It's a mouthwash. It's on the tip of my tongue. And killing me.
September 16, 2010 12:48 PM   Subscribe

Why does listerine burn the tip of my tongue?

This is just one of those things I've always wondered. Whenever I use my listerine mouthwash, the tip of my tongue takes a beating. Sides? Nothing. Back? Nothing. Inside my mouth? Nothing.

Tip of my tongue? Burns like I'm licking a 9 volt.

I'm not prissy about hot tastes. I use tapatio on everything and even hot temperatures don't faze me much. But so help me, I use that green bottle and I've got 15 seconds before I start screaming.

I've used other mouthwashes (Scope, whatever the house brand is at CVS) and I've had similar effects though MUCH MUCH lighter. And still just to the tip of the tongue. I just think listerine does the best job for me...not including the burning.

So what's the explanation? Body specific listerine allergy? Something about tongue areas I should remember from elementary school? Long term damage from my youthful beatboxing years?
posted by rileyray3000 to Health & Fitness (10 answers total)
The alcohol in mouthwash really bothers my mouth. It's usually an all-over irritation for me, but you could try using a brand without alcohol.
posted by two lights above the sea at 1:02 PM on September 16, 2010

Tongue-flavor areas aren't exactly real, so it's probably not that.

On a side note, alcohol-based mouthwashes promote oral cancer, so maybe your tongue is just being a good neighbor.
posted by soma lkzx at 1:05 PM on September 16, 2010

It's the alcohol combined with the effects of the active ingredients in Listerine. It sets everything off more so than some other alcohol based rinses.
Ask your dentist about it and they'll give you the same\similar answer.

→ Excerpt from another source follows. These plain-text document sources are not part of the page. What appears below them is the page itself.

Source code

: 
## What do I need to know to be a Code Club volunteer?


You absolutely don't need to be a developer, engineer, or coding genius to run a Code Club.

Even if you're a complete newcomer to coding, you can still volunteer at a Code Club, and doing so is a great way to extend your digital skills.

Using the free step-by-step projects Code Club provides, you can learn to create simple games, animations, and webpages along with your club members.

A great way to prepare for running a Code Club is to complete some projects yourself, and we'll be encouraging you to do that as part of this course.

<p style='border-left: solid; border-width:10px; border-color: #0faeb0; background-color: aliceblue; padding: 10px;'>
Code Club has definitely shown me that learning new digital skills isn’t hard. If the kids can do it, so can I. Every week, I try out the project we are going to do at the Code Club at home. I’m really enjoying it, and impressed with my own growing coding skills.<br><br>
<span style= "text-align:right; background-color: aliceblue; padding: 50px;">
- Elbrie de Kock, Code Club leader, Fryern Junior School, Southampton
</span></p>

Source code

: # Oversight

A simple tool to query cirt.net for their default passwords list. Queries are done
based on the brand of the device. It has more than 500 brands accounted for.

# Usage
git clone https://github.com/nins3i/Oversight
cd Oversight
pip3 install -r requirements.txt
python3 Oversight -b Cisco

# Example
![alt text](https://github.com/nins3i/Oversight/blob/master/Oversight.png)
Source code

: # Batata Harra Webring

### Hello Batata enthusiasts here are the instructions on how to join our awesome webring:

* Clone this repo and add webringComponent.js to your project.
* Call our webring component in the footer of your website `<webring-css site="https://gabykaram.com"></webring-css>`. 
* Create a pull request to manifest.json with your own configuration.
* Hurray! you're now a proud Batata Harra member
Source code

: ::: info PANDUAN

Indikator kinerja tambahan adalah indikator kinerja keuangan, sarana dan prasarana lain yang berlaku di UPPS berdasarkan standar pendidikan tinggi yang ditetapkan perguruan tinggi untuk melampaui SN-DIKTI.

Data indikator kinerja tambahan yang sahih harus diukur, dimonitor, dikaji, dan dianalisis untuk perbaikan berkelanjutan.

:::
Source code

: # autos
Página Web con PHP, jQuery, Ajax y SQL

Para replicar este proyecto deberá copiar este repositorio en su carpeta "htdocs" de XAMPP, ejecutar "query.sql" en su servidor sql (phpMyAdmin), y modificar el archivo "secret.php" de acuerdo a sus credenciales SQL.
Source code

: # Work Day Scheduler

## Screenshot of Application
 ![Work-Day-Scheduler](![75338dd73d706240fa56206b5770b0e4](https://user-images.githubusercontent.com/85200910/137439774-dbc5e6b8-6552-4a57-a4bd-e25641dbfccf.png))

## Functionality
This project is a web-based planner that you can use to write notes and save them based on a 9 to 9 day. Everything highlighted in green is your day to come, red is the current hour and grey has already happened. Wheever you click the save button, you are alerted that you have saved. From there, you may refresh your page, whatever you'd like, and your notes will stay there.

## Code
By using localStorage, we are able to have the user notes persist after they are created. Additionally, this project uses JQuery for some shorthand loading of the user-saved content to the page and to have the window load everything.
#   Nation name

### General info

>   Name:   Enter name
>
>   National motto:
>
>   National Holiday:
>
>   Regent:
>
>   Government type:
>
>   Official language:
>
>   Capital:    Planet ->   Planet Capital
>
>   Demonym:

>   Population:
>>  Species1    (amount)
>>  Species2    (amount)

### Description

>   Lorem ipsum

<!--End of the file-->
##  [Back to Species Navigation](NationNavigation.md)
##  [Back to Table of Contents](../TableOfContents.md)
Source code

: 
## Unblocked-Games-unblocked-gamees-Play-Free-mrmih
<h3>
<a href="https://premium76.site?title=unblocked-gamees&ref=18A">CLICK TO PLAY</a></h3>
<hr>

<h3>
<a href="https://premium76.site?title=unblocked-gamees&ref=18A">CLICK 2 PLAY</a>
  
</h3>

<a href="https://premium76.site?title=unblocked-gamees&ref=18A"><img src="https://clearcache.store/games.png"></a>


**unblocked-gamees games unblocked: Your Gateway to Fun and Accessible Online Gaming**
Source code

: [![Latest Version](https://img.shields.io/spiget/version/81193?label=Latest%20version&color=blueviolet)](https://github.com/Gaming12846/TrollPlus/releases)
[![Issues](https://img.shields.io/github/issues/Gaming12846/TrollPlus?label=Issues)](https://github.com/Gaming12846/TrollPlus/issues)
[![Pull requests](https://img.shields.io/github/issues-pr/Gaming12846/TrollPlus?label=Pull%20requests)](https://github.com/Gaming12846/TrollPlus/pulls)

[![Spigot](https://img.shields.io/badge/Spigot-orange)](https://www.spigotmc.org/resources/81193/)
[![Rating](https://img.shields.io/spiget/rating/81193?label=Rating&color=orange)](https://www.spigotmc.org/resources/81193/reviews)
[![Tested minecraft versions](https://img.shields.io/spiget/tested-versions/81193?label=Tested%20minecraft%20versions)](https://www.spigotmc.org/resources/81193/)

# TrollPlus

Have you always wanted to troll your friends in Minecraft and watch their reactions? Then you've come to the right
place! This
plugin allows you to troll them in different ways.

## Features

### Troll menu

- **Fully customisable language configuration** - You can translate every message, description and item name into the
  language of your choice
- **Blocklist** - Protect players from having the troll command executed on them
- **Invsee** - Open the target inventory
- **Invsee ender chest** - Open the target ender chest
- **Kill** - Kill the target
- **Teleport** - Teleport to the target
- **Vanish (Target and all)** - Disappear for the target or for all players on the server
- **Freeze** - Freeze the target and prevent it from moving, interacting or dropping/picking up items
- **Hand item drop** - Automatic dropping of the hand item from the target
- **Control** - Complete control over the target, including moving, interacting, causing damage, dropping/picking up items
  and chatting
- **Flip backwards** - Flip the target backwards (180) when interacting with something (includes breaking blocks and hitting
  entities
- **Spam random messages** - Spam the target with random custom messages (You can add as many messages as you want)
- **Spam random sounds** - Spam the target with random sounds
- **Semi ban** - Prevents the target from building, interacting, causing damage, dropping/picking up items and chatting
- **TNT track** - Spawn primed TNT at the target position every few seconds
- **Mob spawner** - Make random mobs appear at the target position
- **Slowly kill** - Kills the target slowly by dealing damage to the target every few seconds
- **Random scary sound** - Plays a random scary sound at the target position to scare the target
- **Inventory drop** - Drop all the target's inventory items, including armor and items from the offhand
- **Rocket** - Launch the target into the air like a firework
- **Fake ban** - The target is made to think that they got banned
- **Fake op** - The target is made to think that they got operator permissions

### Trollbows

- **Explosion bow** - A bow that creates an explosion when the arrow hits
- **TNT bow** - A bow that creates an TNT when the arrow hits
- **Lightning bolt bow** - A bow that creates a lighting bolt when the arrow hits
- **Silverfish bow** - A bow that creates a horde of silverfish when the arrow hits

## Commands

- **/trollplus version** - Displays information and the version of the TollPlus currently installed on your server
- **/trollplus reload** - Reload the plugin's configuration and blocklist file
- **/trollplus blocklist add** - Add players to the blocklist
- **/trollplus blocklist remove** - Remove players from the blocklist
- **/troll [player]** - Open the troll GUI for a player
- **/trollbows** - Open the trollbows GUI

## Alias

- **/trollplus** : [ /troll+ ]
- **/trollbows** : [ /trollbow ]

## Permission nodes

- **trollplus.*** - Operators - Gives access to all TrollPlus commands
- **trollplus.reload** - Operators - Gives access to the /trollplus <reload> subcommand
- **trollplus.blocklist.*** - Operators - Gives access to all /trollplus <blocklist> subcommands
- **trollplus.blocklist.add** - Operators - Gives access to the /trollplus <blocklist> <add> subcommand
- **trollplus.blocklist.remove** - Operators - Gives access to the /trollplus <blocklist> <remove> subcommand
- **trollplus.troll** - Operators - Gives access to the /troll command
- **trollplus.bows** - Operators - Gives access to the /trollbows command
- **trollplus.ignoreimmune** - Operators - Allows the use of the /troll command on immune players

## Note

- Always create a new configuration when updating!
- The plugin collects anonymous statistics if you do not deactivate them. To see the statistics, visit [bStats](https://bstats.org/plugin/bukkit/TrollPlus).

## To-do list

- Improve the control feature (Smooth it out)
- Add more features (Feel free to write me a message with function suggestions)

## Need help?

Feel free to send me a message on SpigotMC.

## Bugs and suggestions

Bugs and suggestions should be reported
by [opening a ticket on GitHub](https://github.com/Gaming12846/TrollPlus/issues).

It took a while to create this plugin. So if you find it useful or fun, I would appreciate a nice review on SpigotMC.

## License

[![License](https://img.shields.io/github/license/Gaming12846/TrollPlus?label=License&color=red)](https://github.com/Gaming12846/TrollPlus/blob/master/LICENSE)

Crest Pro Health rinse is what is recommended if someone is sensitive. It does just as good of a job as Listerine but there isn't alcohol.
posted by zephyr_words at 1:08 PM on September 16, 2010

It could be the methyl salicylate, which is not present in Scope.
posted by kuujjuarapik at 1:10 PM on September 16, 2010

I bet you have a scar or tiny benign lesion or something on the tip of your tongue. Some structural change to the tissue. A different kind of tissue that's connected to a nerve.
posted by Cool Papa Bell at 1:30 PM on September 16, 2010 [1 favorite]

The tip of your tongue might have different type of taste receptors than the rest of your tongue that affect how your taste buds react to the chemicals in the Listerine. That's why you might be able to handle other types of 'hyper' tastes like HOT sauce. Just a guess based on my limited understanding of the tongue in relationship to taste.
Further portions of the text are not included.